# Exercise objective
Print, exactly as they appear in the listing below, the lines from the line with "the following $z$-domain model is obtained" to the line with "for the plant", with both end lines kept.

=== Record excerpts ===

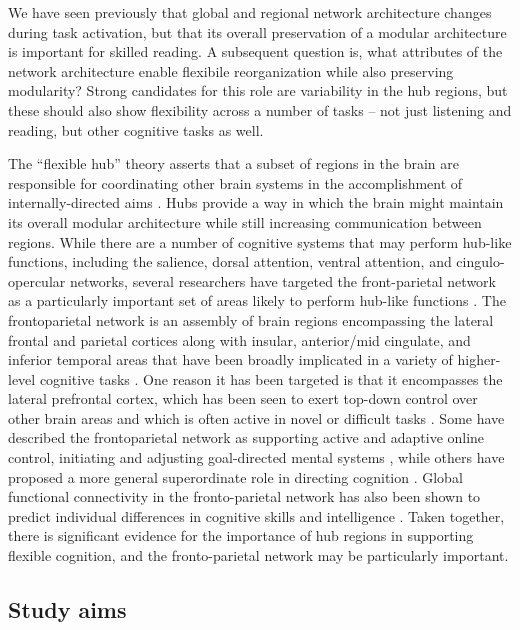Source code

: We have seen previously that global and regional network architecture changes during task activation, but that its overall preservation of a modular architecture is important for skilled reading. A subsequent question is, what attributes of the network architecture enable flexibile reorganization while also preserving modularity? Strong candidates for this role are variability in the hub regions, but these should also show flexibility across a number of tasks -- not just listening and reading, but other cognitive tasks as well. 

The ``flexible hub'' theory asserts that a subset of regions in the brain are responsible for coordinating other brain systems in the accomplishment of internally-directed aims \citep{Cole2007}. Hubs provide a way in which the brain might maintain its overall modular architecture while still increasing communication between regions. While there are a number of cognitive systems that may perform hub-like functions, including the salience, dorsal attention, ventral attention, and cingulo-opercular networks, several researchers have targeted the front-parietal network as a particularly important set of areas likely to perform hub-like functions \citep{Cole2013, Niendam2012}. The frontoparietal network is an assembly of brain regions encompassing the lateral frontal and parietal cortices along with insular, anterior/mid cingulate, and inferior temporal areas that have been broadly implicated in a variety of higher-level cognitive tasks \citep{Fedorenko2013}. One reason it has been targeted is that it encompasses the lateral prefrontal cortex, which has been seen to exert top-down control over other brain areas and which is often active in novel or difficult tasks \citep{Duncan2010}. Some have described the frontoparietal network as supporting active and adaptive online control, initiating and adjusting goal-directed mental systems \citep{Dosenbach2007}, while others have proposed a more general superordinate role in directing cognition \citep{Niendam2012}.  Global functional connectivity in the fronto-parietal network has also been shown to predict individual differences in cognitive skills and intelligence \citep{Cole2012}. Taken together, there is significant evidence for the importance of hub regions in supporting flexible cognition, and the fronto-parietal network may be particularly important. 


\subsection{Study aims}

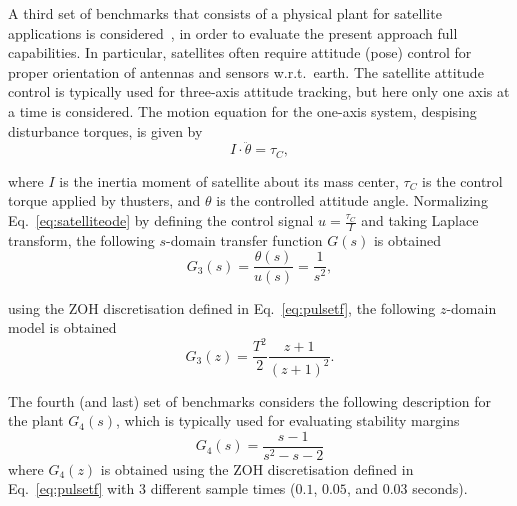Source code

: \documentclass{sig-alternate-05-2015}
\begin{document}
A third set of benchmarks that consists of a physical plant for satellite
applications is considered~\cite{Franklin15}, in order to evaluate the
present approach full capabilities.  In particular, satellites often require
attitude (pose) control for proper orientation of antennas and sensors
w.r.t.~earth.  The satellite attitude control is typically used for
three-axis attitude tracking, but here only one axis at a time is
considered.  The motion equation for the one-axis system, despising
disturbance torques, is given by
%
\begin{equation}
\label{eq:satelliteode}
I\cdot \ddot{\theta} = \tau_{C},
\end{equation}

\noindent where $I$ is the inertia moment of satellite about its mass
center, $\tau_{C}$ is the control torque applied by thusters, and $\theta$
is the controlled attitude angle.  Normalizing Eq.~\eqref{eq:satelliteode}
by defining the control signal $u=\frac{\tau_{C}}{I}$ and taking Laplace
transform, the following $s$-domain transfer function $G(s)$ is obtained
%
\begin{equation}
\label{eq:satellitetf}
G_{3}(s)=\frac{\theta(s)}{u(s)}=\frac{1}{s^2},
\end{equation}

\noindent using the ZOH discretisation defined in Eq.~\eqref{eq:pulsetf}, 
the following $z$-domain model is obtained
%
\begin{equation}
G_{3}(z)= \frac{T^{2}}{2} \frac{z+1}{(z+1)^{2}}.
\end{equation}

%
%

The fourth (and last) set of benchmarks considers the following description
for the plant $G_{4}(s)$, which is typically used for evaluating stability
margins~\cite{bhattacharyya97, keel_Bhattacharyya_examples}
%
\begin{equation}
\label{exampleA}
G_{4}(s)=\frac{s-1}{s^{2}-s-2}
\end{equation}
%
\noindent where $G_{4}(z)$ is obtained using the ZOH discretisation defined 
in Eq.~\eqref{eq:pulsetf} with $3$ different sample times ($0.1$, $0.05$, and $0.03$ 
seconds).
\end{document}
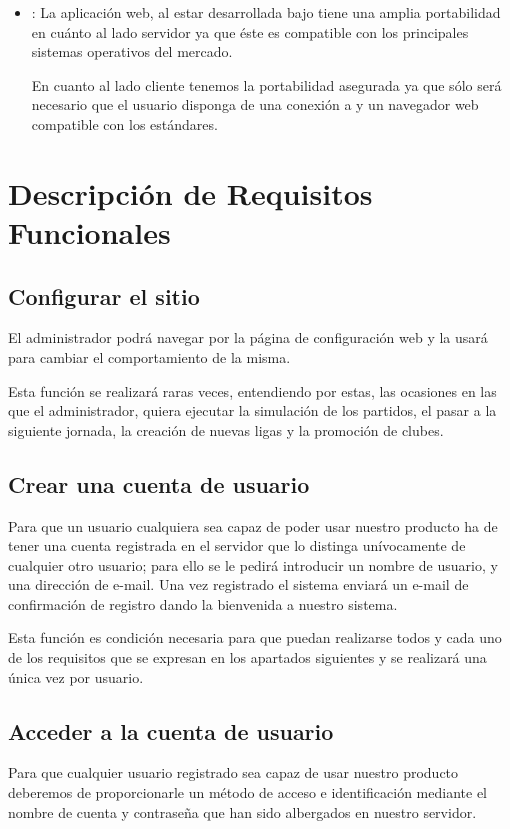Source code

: \begin{itemize}
\item {}: La aplicación web, al estar desarrollada bajo
   tiene una amplia portabilidad en cuánto al lado
  servidor ya que éste es compatible con los principales sistemas operativos del
  mercado.

  En cuanto al lado cliente tenemos la portabilidad asegurada ya que sólo será
  necesario que el usuario disponga de una conexión a  y un
  navegador web compatible con los estándares.
\end{itemize}

\section{Descripción de Requisitos Funcionales}

\subsection*{Configurar el sitio}
El administrador podrá navegar por la página de configuración web y la usará
para cambiar el comportamiento de la misma.

Esta función se realizará raras veces, entendiendo por estas, las ocasiones en
las que el administrador, quiera ejecutar la simulación de los partidos, el
pasar a la siguiente jornada, la creación de nuevas ligas y la promoción de clubes.
\subsection*{Crear una cuenta de usuario}
Para que un usuario cualquiera sea capaz de poder usar nuestro producto ha de
tener una cuenta registrada en el servidor que lo distinga unívocamente de
cualquier otro usuario; para ello se le pedirá introducir un nombre de usuario,
y una dirección de e-mail. Una vez registrado el sistema enviará un e-mail de
confirmación de registro dando la bienvenida a nuestro sistema.

Esta función es condición necesaria para que puedan realizarse todos y cada uno
de los requisitos que se expresan en los apartados siguientes y se realizará una
única vez por usuario.

\subsection*{Acceder a la cuenta de usuario}
Para que cualquier usuario registrado sea capaz de usar nuestro producto
deberemos de proporcionarle un método de acceso e identificación mediante el
nombre de cuenta y contraseña que han sido albergados en nuestro servidor.

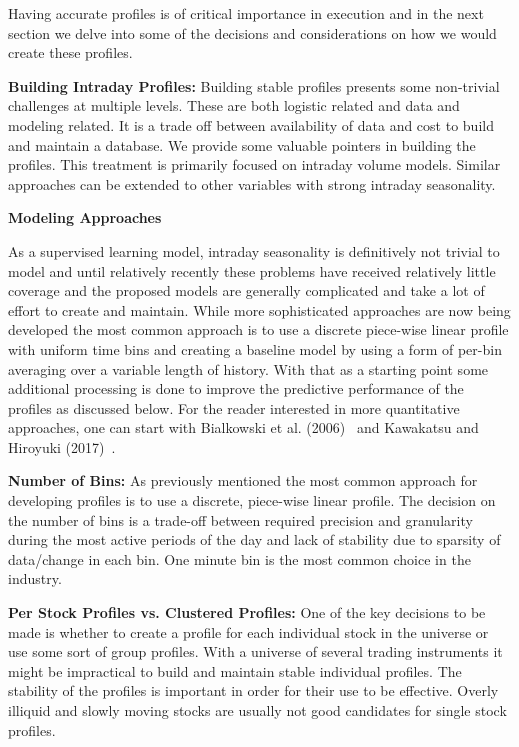 Having accurate profiles is of critical importance in execution and in the next section we delve into some of the decisions and considerations on how we would create these profiles. \twomedskip



\noindent\textbf{Building Intraday Profiles:} Building stable profiles presents some non-trivial challenges at multiple levels. These are both logistic related and data and modeling related. It is a trade off between availability of data and cost to build and maintain a database. We provide some valuable pointers in building the profiles. This treatment is primarily focused on intraday volume models. Similar approaches can be extended to other variables with strong intraday seasonality. \twomedskip


\noindent\textbf{Modeling Approaches} \twomedskip

As a supervised learning model, intraday seasonality is definitively not trivial to model and until relatively recently these problems have received relatively little coverage and the proposed models are generally complicated and take a lot of effort to create and maintain. While more sophisticated approaches are now being developed the most common approach is to use a discrete piece-wise linear profile with uniform time bins and creating a baseline model by using a form of per-bin averaging over a variable length of history. With that as a starting point some additional processing is done to improve the predictive performance of the profiles as discussed below. For the reader interested in more quantitative approaches, one can start with Bialkowski et al. (2006)~\cite{bidafol} and Kawakatsu and Hiroyuki (2017)~\cite{kawhiro}. \twomedskip


\noindent\textbf{Number of Bins:} As previously mentioned the most common approach for developing profiles is to use a discrete, piece-wise linear profile. The decision on the number of bins is a trade-off between required precision and granularity during the most active periods of the day and lack of stability due to sparsity of data/change in each bin. One minute bin is the most common choice in the industry. \twomedskip


\noindent\textbf{Per Stock Profiles vs. Clustered Profiles:} One of the key decisions to be made is whether to create a profile for each individual stock in the universe or use some sort of group profiles. With a universe of several trading instruments it might be impractical to build and maintain stable individual profiles. The stability of the profiles is important in order for their use to be effective. Overly illiquid and slowly moving stocks are usually not good candidates for single stock profiles. 


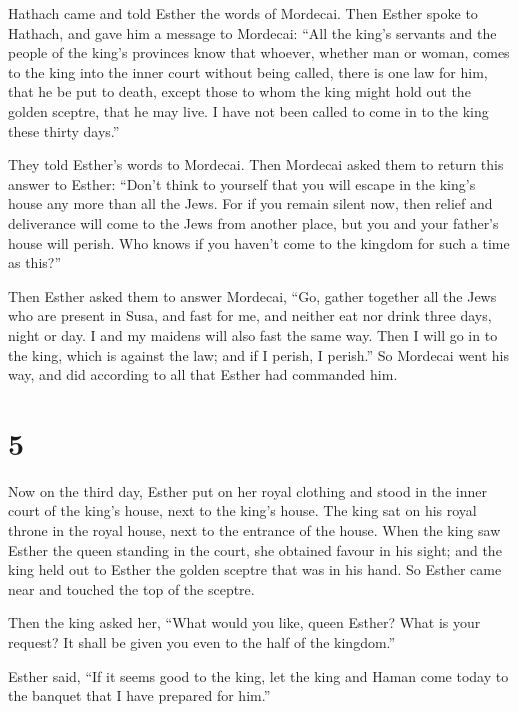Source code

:  Hathach came and told Esther the words of Mordecai.
 Then Esther spoke to Hathach, and gave him a message to
Mordecai:  ``All the king's servants and the people of
the king's provinces know that whoever, whether man or woman, comes to
the king into the inner court without being called, there is one law for
him, that he be put to death, except those to whom the king might hold
out the golden sceptre, that he may live. I have not been called to come
in to the king these thirty days.''

 They told Esther's words to Mordecai. 
Then Mordecai asked them to return this answer to Esther: ``Don't think
to yourself that you will escape in the king's house any more than all
the Jews.  For if you remain silent now, then relief and
deliverance will come to the Jews from another place, but you and your
father's house will perish. Who knows if you haven't come to the kingdom
for such a time as this?''

 Then Esther asked them to answer Mordecai,
 ``Go, gather together all the Jews who are present in
Susa, and fast for me, and neither eat nor drink three days, night or
day. I and my maidens will also fast the same way. Then I will go in to
the king, which is against the law; and if I perish, I perish.''
 So Mordecai went his way, and did according to all that
Esther had commanded him.

\hypertarget{section-4}{%
\section{5}\label{section-4}}

 Now on the third day, Esther put on her royal clothing
and stood in the inner court of the king's house, next to the king's
house. The king sat on his royal throne in the royal house, next to the
entrance of the house.  When the king saw Esther the queen
standing in the court, she obtained favour in his sight; and the king
held out to Esther the golden sceptre that was in his hand. So Esther
came near and touched the top of the sceptre.

 Then the king asked her, ``What would you like, queen
Esther? What is your request? It shall be given you even to the half of
the kingdom.''

 Esther said, ``If it seems good to the king, let the king
and Haman come today to the banquet that I have prepared for him.''

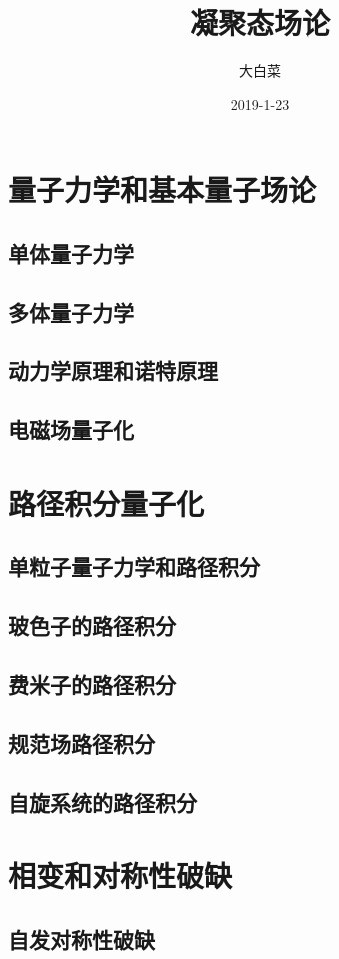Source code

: \documentclass{book}
\begin{document}
\title{凝聚态场论}
\author{大白菜}
\date{2019-1-23}
\maketitle
\tableofcontents
\chapter{量子力学和基本量子场论}
\section{单体量子力学}
\section{多体量子力学}
\section{动力学原理和诺特原理}
\section{电磁场量子化}
\chapter{路径积分量子化}
\section{单粒子量子力学和路径积分}
\section{玻色子的路径积分}
\section{费米子的路径积分}
\section{规范场路径积分}
\section{自旋系统的路径积分}
\chapter{相变和对称性破缺}
\section{自发对称性破缺}
\end{document}
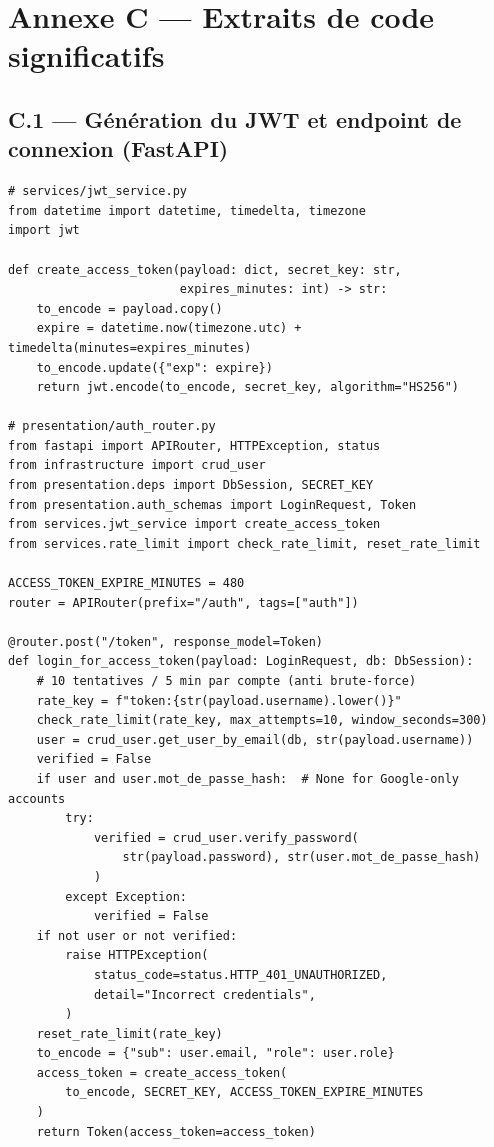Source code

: \documentclass[12pt, a4paper]{report}
\renewcommand{\_}{\origunderscore\allowbreak}
\begin{document}
\section*{Annexe C — Extraits de code significatifs}

\subsection*{C.1 — Génération du JWT et endpoint de connexion (FastAPI)}

\begin{lstlisting}[style=pythonstyle, caption={Service JWT (HS256) et endpoint POST /auth/token}, label={lst:auth}]
# services/jwt_service.py
from datetime import datetime, timedelta, timezone
import jwt

def create_access_token(payload: dict, secret_key: str,
                        expires_minutes: int) -> str:
    to_encode = payload.copy()
    expire = datetime.now(timezone.utc) + timedelta(minutes=expires_minutes)
    to_encode.update({"exp": expire})
    return jwt.encode(to_encode, secret_key, algorithm="HS256")

# presentation/auth_router.py
from fastapi import APIRouter, HTTPException, status
from infrastructure import crud_user
from presentation.deps import DbSession, SECRET_KEY
from presentation.auth_schemas import LoginRequest, Token
from services.jwt_service import create_access_token
from services.rate_limit import check_rate_limit, reset_rate_limit

ACCESS_TOKEN_EXPIRE_MINUTES = 480
router = APIRouter(prefix="/auth", tags=["auth"])

@router.post("/token", response_model=Token)
def login_for_access_token(payload: LoginRequest, db: DbSession):
    # 10 tentatives / 5 min par compte (anti brute-force)
    rate_key = f"token:{str(payload.username).lower()}"
    check_rate_limit(rate_key, max_attempts=10, window_seconds=300)
    user = crud_user.get_user_by_email(db, str(payload.username))
    verified = False
    if user and user.mot_de_passe_hash:  # None for Google-only accounts
        try:
            verified = crud_user.verify_password(
                str(payload.password), str(user.mot_de_passe_hash)
            )
        except Exception:
            verified = False
    if not user or not verified:
        raise HTTPException(
            status_code=status.HTTP_401_UNAUTHORIZED,
            detail="Incorrect credentials",
        )
    reset_rate_limit(rate_key)
    to_encode = {"sub": user.email, "role": user.role}
    access_token = create_access_token(
        to_encode, SECRET_KEY, ACCESS_TOKEN_EXPIRE_MINUTES
    )
    return Token(access_token=access_token)
\end{lstlisting}
\end{document}
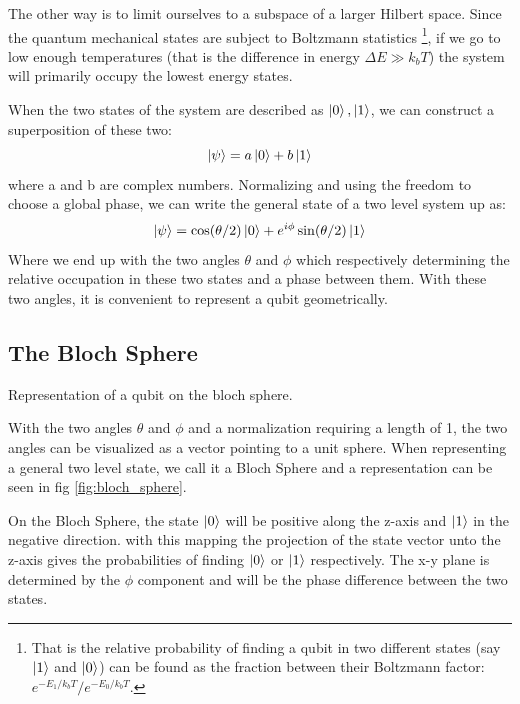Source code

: The other way is to limit ourselves to a subspace of a larger Hilbert space. Since the quantum mechanical states are subject to Boltzmann statistics \footnote{That is the relative probability of finding a qubit in two different states (say $\ket{1}$ and $\ket{0}$) can be found as the fraction between their Boltzmann factor: $e^{-E_1 / k_b  T} / e^{- E_0 / k_b  T}$.}, if we go to low enough temperatures (that is the difference in energy $\Delta E \gg k_b T$)  the system will primarily occupy the lowest energy states. 

When the two states of the system are described as $\ket{0}, \ket{1}$, we can construct a superposition of these two:
\begin{equation}
    \ket{\psi} = a \ket{0} + b \ket{1}
\end{equation}
where a and b are complex numbers. Normalizing and using the freedom to choose a global phase, we can write the general state of a two level system up as:
\begin{equation}\label{eq:general_2_state}
    \ket{\psi} = \cos (\theta / 2) \ket{0} + e^{i\phi}\sin(\theta / 2)\ket{1}
\end{equation}
Where we end up with the two angles $\theta$ and $\phi$ which respectively determining the relative occupation in these two states and a phase between them. With these two angles, it is convenient to represent a qubit geometrically.

\subsection{The Bloch Sphere}
\begin{marginfigure}[3 cm]
    \centering
    \caption{Representation of a qubit on the bloch sphere.}
    \label{fig:bloch_sphere}
\end{marginfigure}
With the two angles $\theta$ and $\phi$ and a normalization requiring a length of 1, the two angles can be visualized as a vector pointing to a unit sphere. When representing a general two level state, we call it a Bloch Sphere and a representation can be seen in fig \ref{fig:bloch_sphere}.

On the Bloch Sphere, the state $\ket{0}$ will be positive along the z-axis and $\ket{1}$ in the negative direction. with this mapping the projection of the state vector unto the z-axis gives the probabilities of finding $\ket{0}$ or $\ket{1}$ respectively. The x-y plane is determined by the $\phi$ component and will be the phase difference between the two states. \cite{BlochSphere}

===

# Output below
the following $z$-domain model is obtained
%
\begin{equation}
G_{3}(z)= \frac{T^{2}}{2} \frac{z+1}{(z+1)^{2}}.
\end{equation}

%
%

The fourth (and last) set of benchmarks considers the following description
for the plant $G_{4}(s)$, which is typically used for evaluating stability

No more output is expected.